Stored items:
※
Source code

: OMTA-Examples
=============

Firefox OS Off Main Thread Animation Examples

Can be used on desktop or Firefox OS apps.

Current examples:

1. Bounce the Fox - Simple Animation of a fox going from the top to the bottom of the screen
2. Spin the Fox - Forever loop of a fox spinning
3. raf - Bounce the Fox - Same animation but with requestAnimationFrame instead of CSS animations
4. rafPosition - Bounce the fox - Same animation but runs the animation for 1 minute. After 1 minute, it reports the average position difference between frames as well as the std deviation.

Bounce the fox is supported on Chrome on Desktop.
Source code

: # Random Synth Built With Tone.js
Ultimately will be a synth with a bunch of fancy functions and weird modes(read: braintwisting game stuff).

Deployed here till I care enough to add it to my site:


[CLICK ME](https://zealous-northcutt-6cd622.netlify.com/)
※
Could you write out all the entries exactly as given?

Source code

: OMTA-Examples
=============

Firefox OS Off Main Thread Animation Examples

Can be used on desktop or Firefox OS apps.

Current examples:

1. Bounce the Fox - Simple Animation of a fox going from the top to the bottom of the screen
2. Spin the Fox - Forever loop of a fox spinning
3. raf - Bounce the Fox - Same animation but with requestAnimationFrame instead of CSS animations
4. rafPosition - Bounce the fox - Same animation but runs the animation for 1 minute. After 1 minute, it reports the average position difference between frames as well as the std deviation.

Bounce the fox is supported on Chrome on Desktop.
Source code

: # Random Synth Built With Tone.js
Ultimately will be a synth with a bunch of fancy functions and weird modes(read: braintwisting game stuff).

Deployed here till I care enough to add it to my site:


[CLICK ME](https://zealous-northcutt-6cd622.netlify.com/)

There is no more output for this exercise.